Dissertation Title: Behavior Specialized Processors
Karthikeyan Sankaralingam (Advisor)
Improvements in the performance and energy consumption of general purpose processors have slowed dramatically over the last decade. This is due to the combined effect of breakdowns in transistor scaling, causing severe chip-level power limitations, and monolithic and inefficient general purpose microarchitecture. Over the last decades, and especially in recent years, the community has turned towards domain specific processors, where general purpose programmability is jettisoned for efficiency. These trends threaten the future of general purpose architecture innovation.
This dissertation explores a promising alternative to the domain-specific approach: to specialize for properties of programs which span across domains, which we refer to as program behaviors. Programmable hardware engines which exploit these characteristics -- behavior specialized accelerators -- can be integrated into general purpose cores, and used as offload engines to transparently improve their performance and energy efficiency during amenable program phases. This work addresses challenges in accelerator modeling, microarchitecture, compilation, and design-space exploration.

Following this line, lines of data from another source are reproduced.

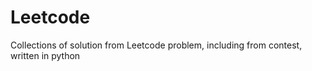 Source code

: # Leetcode
Collections of solution from Leetcode problem, including from contest,  written in python
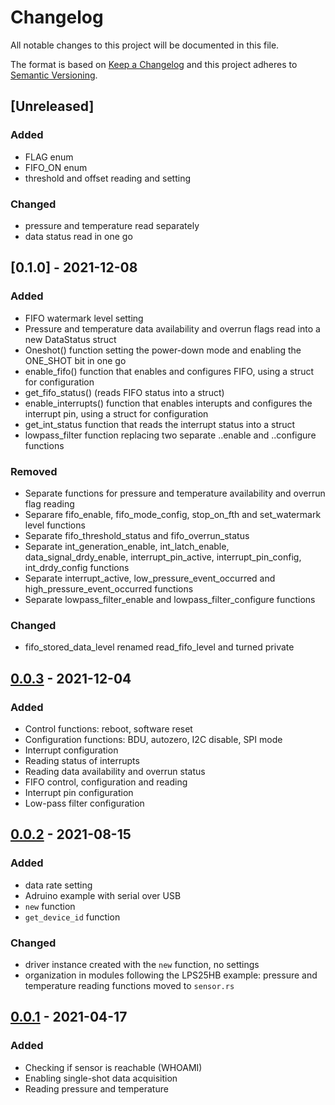 # Changelog

All notable changes to this project will be documented in this file.

The format is based on [Keep a Changelog](http://keepachangelog.com/en/1.0.0/)
and this project adheres to [Semantic Versioning](http://semver.org/spec/v2.0.0.html).

## [Unreleased]

### Added
- FLAG enum
- FIFO_ON enum
- threshold and offset reading and setting


### Changed
- pressure and temperature read separately
- data status read in one go

## [0.1.0] - 2021-12-08

### Added
- FIFO watermark level setting
- Pressure and temperature data availability and overrun flags read into a new DataStatus struct
- Oneshot() function setting the power-down mode and enabling the ONE_SHOT bit in one go
- enable_fifo() function that enables and configures FIFO, using a struct for configuration
- get_fifo_status() (reads FIFO status into a struct)
- enable_interrupts() function that enables interupts and configures the interrupt pin, using a struct for configuration
- get_int_status function that reads the interrupt status into a struct
- lowpass_filter function replacing two separate ..enable and ..configure functions

### Removed
- Separate functions for pressure and temperature availability and overrun flag reading
- Separare fifo_enable, fifo_mode_config, stop_on_fth and set_watermark level functions 
- Separate fifo_threshold_status and fifo_overrun_status
- Separate int_generation_enable, int_latch_enable, data_signal_drdy_enable, interrupt_pin_active, interrupt_pin_config, int_drdy_config functions
- Separate interrupt_active, low_pressure_event_occurred and high_pressure_event_occurred functions
- Separate lowpass_filter_enable and lowpass_filter_configure functions

### Changed
- fifo_stored_data_level renamed read_fifo_level and turned private


## [0.0.3] - 2021-12-04

### Added
- Control functions: reboot, software reset
- Configuration functions: BDU, autozero, I2C disable, SPI mode
- Interrupt configuration
- Reading status of interrupts
- Reading data availability and overrun status
- FIFO control, configuration and reading 
- Interrupt pin configuration
- Low-pass filter configuration

[0.0.3]: https://github.com/nebelgrau77/lps22hb-rs/releases/tag/v0.0.3

## [0.0.2] - 2021-08-15

### Added
- data rate setting
- Adruino example with serial over USB
- `new` function
- `get_device_id` function

### Changed
- driver instance created with the `new` function, no settings
- organization in modules following the LPS25HB example: pressure and temperature reading functions moved to `sensor.rs`
  

[0.0.2]: https://github.com/nebelgrau77/lps22hb-rs/releases/tag/v0.0.2

## [0.0.1] - 2021-04-17

### Added
- Checking if sensor is reachable (WHOAMI)
- Enabling single-shot data acquisition
- Reading pressure and temperature

[0.0.1]: https://github.com/nebelgrau77/lps22hb-rs/releases/tag/v0.0.1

I will discuss several key findings. First, that a small number of exploitable program behaviors can be used to characterize a majority of applications. Second, that dataflow architectures become practical and useful in hybrid execution with a general purpose core. Third, synergistic behavior-specialized accelerators combined with simple general core pipelines can facilitate disruptive microprocessor tradeoffs, enabling mobile-class processor energy-efficiency with desktop-class performance. In addition to the architectural discoveries, this dissertation proposes a modeling methodology which enables rapid exploration of behavior specialized processors, as well as a mathematical formulation for declarative and optimal instruction scheduling on these architectures. Overall, the paradigm of behavior specialization demonstrates that the future for general purpose architecture innovation is bright.